Chapitre 67/16840%~8 min de lecture1 509 mots

La scène chaotique se déroulait avec intensité dans le garage, et personne ne remarqua les trois libellules qui planaient au-dessus. Chaque image était retransmise à la Forteresse par les trois libellules.

Li Fan était allongé sur un grand canapé confortable, une cigarette allumée coincée entre le pouce et l'index de sa main droite, sa main droite plongeant dans une corbeille de fruits à portée, attrapant des graines de tournesol qu'il portait à sa bouche. Il mâchait, croquant à chaque bouchée. Il regardait avec une attention soutenue la diffusion en direct de l'émeute du garage, commentant par moments.

« Je ne savais pas que l'oncle Hu avait presque 70 ans, ses gestes sont encore si vifs, il manie sa canne avec une telle vigueur.
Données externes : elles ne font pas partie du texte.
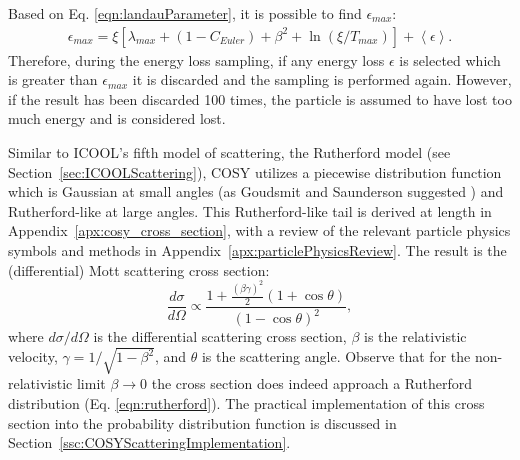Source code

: Based on Eq. \eqref{eqn:landauParameter}, it is possible to find $\epsilon_{max}$:
\begin{align*}
\epsilon_{max}=\xi[\lambda_{max}+(1-C_{Euler})+\beta^2+\ln(\xi/T_{max})]+\left<\epsilon\right>.
\end{align*}
Therefore, during the energy loss sampling, if any energy loss $\epsilon$ is selected which is greater than $\epsilon_{max}$ it is discarded and the sampling is performed again. However, if the result has been discarded 100 times, the particle is assumed to have lost too much energy and is considered lost.

%
%
 \label{sec:COSYScattering}\par
Similar to ICOOL's fifth model of scattering, the Rutherford model (see Section~\ref{sec:ICOOLScattering}), COSY utilizes a piecewise distribution function which is Gaussian  at small angles (as Goudsmit and Saunderson suggested \cite{gs}) and Rutherford-like at large angles. This Rutherford-like tail is derived at length in Appendix~\ref{apx:cosy_cross_section}, with a review of the relevant particle physics symbols and methods in Appendix~\ref{apx:particlePhysicsReview}. The result is the (differential) Mott scattering cross section:
\begin{equation}\label{eqn:MottCrossSection}
\frac{d\sigma}{d\Omega} \propto \frac{1+\frac{(\beta\gamma)^2}{2} (1+\cos\theta)  }{(1-\cos\theta)^2},
\end{equation}
where $d\sigma/d\Omega$ is the differential scattering cross section, $\beta$ is the relativistic velocity, $\gamma=1/\sqrt{1-\beta^2}$, and $\theta$ is the scattering angle. Observe that for the non-relativistic limit $\beta\rightarrow 0$ the cross section does indeed approach a Rutherford distribution (Eq. \eqref{eqn:rutherford}). The practical implementation of this cross section into the probability distribution function is discussed in Section~\ref{ssc:COSYScatteringImplementation}.

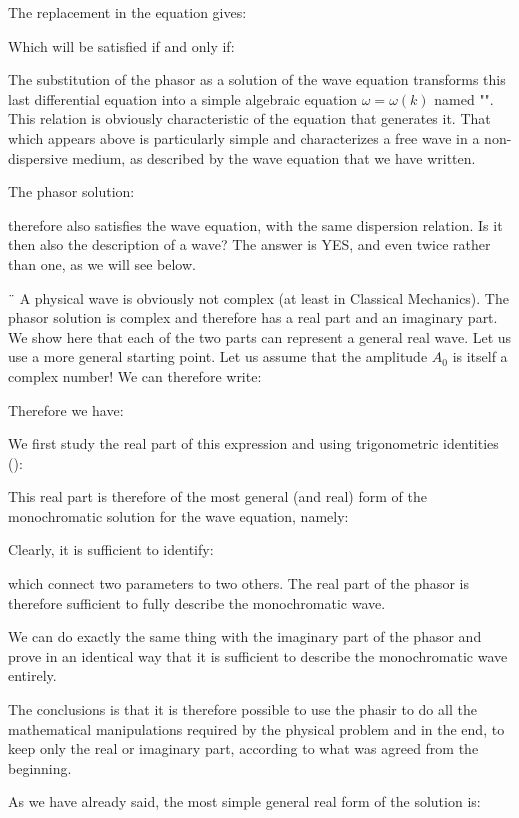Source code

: 	The replacement in the equation gives:
	
	Which will be satisfied if and only if:
	
	The substitution of the phasor as a solution of the wave equation transforms this last differential equation into a simple algebraic equation  $\omega=\omega(k)$ named "". This relation is obviously characteristic of the equation that generates it. That which appears above is particularly simple and characterizes a free wave in a non-dispersive medium, as described by the wave equation that we have written.

	The phasor solution:
	
	therefore also satisfies the wave equation, with the same dispersion relation. Is it then also the description of a wave? The answer is YES, and even twice rather than one, as we will see below.

¨	A physical wave is obviously not complex (at least in Classical Mechanics). The phasor solution is complex and therefore has a real part and an imaginary part. We show here that each of the two parts can represent a general real wave. Let us use a more general starting point. Let us assume that the amplitude $A_0$ is itself a complex number! We can therefore write:
	
	Therefore we have:
	
	We first study the real part of this expression and using trigonometric identities ():
	
	This real part is therefore of the most general (and real) form of the monochromatic solution for the wave equation, namely:
	
	Clearly, it is sufficient to identify:
	
	which connect two parameters to two others. The real part of the phasor is therefore sufficient to fully describe the monochromatic wave.

	We can do exactly the same thing with the imaginary part of the phasor and prove in an identical way that it is sufficient to describe the monochromatic wave entirely.

	The conclusions is that it is therefore possible to use the phasir to do all the mathematical manipulations required by the physical problem and in the end, to keep only the real or imaginary part, according to what was agreed from the beginning.

	As we have already said, the most simple general real form of the solution is:
	
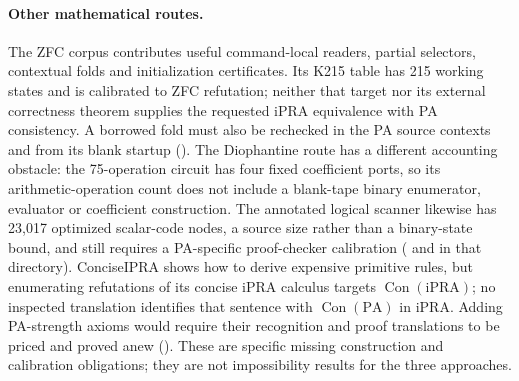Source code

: \paragraph{Other mathematical routes.}
The ZFC corpus contributes useful command-local readers, partial
selectors, contextual folds and initialization certificates.  Its K215
table has 215 working states and is calibrated to ZFC refutation;
neither that target nor its external correctness theorem supplies the
requested iPRA equivalence with PA consistency.  A borrowed fold must
also be rechecked in the PA source contexts and from its blank startup
().  The
Diophantine route has a different accounting obstacle: the 75-operation
circuit has four fixed coefficient ports, so its arithmetic-operation
count does not include a blank-tape binary enumerator, evaluator or
coefficient construction.  The annotated logical scanner likewise
has 23,017 optimized scalar-code nodes, a source size rather than a
binary-state bound, and still requires a PA-specific proof-checker
calibration (
and  in that directory).
ConciseIPRA shows how to derive expensive primitive rules, but enumerating
refutations of its concise iPRA calculus targets $\operatorname{Con}(\mathrm{iPRA})$;
no inspected translation identifies that sentence with
$\operatorname{Con}(\mathrm{PA})$ in iPRA.  Adding PA-strength
axioms would require their recognition and proof translations to be
priced and proved anew
().
These are specific missing construction and calibration obligations;
they are not impossibility results for the three approaches.
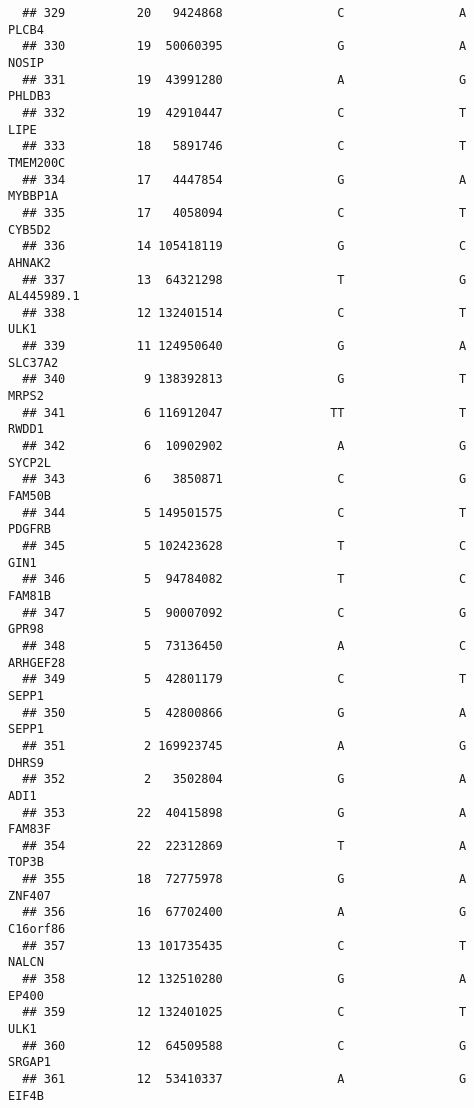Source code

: \documentclass[12pt,twoside]{reedthesis}
\theoremstyle{definition}
\theoremstyle{definition}
\theoremstyle{remark}
\begin{document}
\begin{verbatim}
  ## 329          20   9424868                C                A          PLCB4
  ## 330          19  50060395                G                A          NOSIP
  ## 331          19  43991280                A                G         PHLDB3
  ## 332          19  42910447                C                T           LIPE
  ## 333          18   5891746                C                T       TMEM200C
  ## 334          17   4447854                G                A        MYBBP1A
  ## 335          17   4058094                C                T         CYB5D2
  ## 336          14 105418119                G                C         AHNAK2
  ## 337          13  64321298                T                G     AL445989.1
  ## 338          12 132401514                C                T           ULK1
  ## 339          11 124950640                G                A        SLC37A2
  ## 340           9 138392813                G                T          MRPS2
  ## 341           6 116912047               TT                T          RWDD1
  ## 342           6  10902902                A                G         SYCP2L
  ## 343           6   3850871                C                G         FAM50B
  ## 344           5 149501575                C                T         PDGFRB
  ## 345           5 102423628                T                C           GIN1
  ## 346           5  94784082                T                C         FAM81B
  ## 347           5  90007092                C                G          GPR98
  ## 348           5  73136450                A                C       ARHGEF28
  ## 349           5  42801179                C                T          SEPP1
  ## 350           5  42800866                G                A          SEPP1
  ## 351           2 169923745                A                G          DHRS9
  ## 352           2   3502804                G                A           ADI1
  ## 353          22  40415898                G                A         FAM83F
  ## 354          22  22312869                T                A          TOP3B
  ## 355          18  72775978                G                A         ZNF407
  ## 356          16  67702400                A                G       C16orf86
  ## 357          13 101735435                C                T          NALCN
  ## 358          12 132510280                G                A          EP400
  ## 359          12 132401025                C                T           ULK1
  ## 360          12  64509588                C                G         SRGAP1
  ## 361          12  53410337                A                G          EIF4B

\end{verbatim}
\end{document}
Il a tout du Zhao Zilong de Changshan. Hé, hé, hé, attention derrière toi, oh non~ ! Regarde, il s'est ouvert le crâne. »

Sur l'image, un vieillard maigre gisait au sol, le sang s'étalant sous sa tête, son corps tressautant par instants.

« Mamie Zhang, pourquoi n'allez-vous pas l'aider ? Vous restez plantée dans la foule à souffler sur les braises. Vous honorez vraiment votre réputation de meneuse de quartier. »

« Putain, Zhang Jianfeng, qu'est-ce que tu fous ? Tu n'étais pas censé mener la foule au combat contre les propriétaires de voitures ? Pourquoi tu agresses une fille ? Je ne me donne même pas la peine de te le dire, tu prétends que c'est un combat pour la survie, c'est clairement un combat pour ton deuxième frère ! »

« Chen Jiacang, donne-lui un coup de pied, arrache-lui les yeux, coup dans les couilles, ouais, c'est le rythme. »

À côté de la projection, la Ranlin miniature roula des yeux face à l'excitation de Li Fan.

« Li Fan, t'es vraiment quelque chose ! »

Sa main, qui s'apprêtait à tirer sur sa cigarette, se figea. Il regarda la Ranlin miniature et dit :

« Tu crois que je suis particulièrement retors, sans honte et plein de colère ? »

Ranlin acquiesça inconsciemment et dit :

« J'ai toujours l'impression que tu as une double personnalité, l'optimiste et tournée vers le haut, au caractère solaire. Mais l'autre est noir de cœur et dégage une aura brutale. »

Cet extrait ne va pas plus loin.